- [Given data]:
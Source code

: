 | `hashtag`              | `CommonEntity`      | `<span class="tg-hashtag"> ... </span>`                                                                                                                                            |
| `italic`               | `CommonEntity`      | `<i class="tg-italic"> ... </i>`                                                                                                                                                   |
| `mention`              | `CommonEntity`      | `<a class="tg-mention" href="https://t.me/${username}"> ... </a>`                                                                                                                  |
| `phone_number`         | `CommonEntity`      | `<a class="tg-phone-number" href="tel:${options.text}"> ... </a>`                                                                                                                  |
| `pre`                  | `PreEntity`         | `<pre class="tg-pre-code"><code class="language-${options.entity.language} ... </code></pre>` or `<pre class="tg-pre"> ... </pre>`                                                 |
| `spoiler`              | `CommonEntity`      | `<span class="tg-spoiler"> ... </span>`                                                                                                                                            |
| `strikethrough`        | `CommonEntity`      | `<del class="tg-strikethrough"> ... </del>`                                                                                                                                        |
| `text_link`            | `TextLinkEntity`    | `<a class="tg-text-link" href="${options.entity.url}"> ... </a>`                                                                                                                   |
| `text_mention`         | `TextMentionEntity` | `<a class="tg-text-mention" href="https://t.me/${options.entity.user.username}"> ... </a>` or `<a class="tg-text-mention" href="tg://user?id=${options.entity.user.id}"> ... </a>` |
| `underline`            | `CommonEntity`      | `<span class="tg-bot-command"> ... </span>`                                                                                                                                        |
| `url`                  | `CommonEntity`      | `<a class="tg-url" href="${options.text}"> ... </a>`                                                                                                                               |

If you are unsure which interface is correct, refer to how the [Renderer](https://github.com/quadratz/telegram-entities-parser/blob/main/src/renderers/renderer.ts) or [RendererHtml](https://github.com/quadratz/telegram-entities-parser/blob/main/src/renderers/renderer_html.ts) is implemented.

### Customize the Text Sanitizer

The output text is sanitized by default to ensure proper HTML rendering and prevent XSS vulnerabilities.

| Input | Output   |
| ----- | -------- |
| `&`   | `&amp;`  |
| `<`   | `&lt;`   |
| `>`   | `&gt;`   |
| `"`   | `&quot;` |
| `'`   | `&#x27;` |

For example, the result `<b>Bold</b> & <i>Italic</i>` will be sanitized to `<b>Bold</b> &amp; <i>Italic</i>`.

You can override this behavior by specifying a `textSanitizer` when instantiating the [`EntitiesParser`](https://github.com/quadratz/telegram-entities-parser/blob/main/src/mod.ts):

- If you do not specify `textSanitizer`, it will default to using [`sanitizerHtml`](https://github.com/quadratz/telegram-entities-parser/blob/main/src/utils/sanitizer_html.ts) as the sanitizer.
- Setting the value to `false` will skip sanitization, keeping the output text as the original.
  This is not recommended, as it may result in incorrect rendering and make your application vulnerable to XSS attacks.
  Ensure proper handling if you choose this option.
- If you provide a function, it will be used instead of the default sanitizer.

- [Task instructions]:
Every line of the material that holds the word "sanitized" must be found and copied.

- [Result of this task]:
The output text is sanitized by default to ensure proper HTML rendering and prevent XSS vulnerabilities.
For example, the result `<b>Bold</b> & <i>Italic</i>` will be sanitized to `<b>Bold</b> &amp; <i>Italic</i>`.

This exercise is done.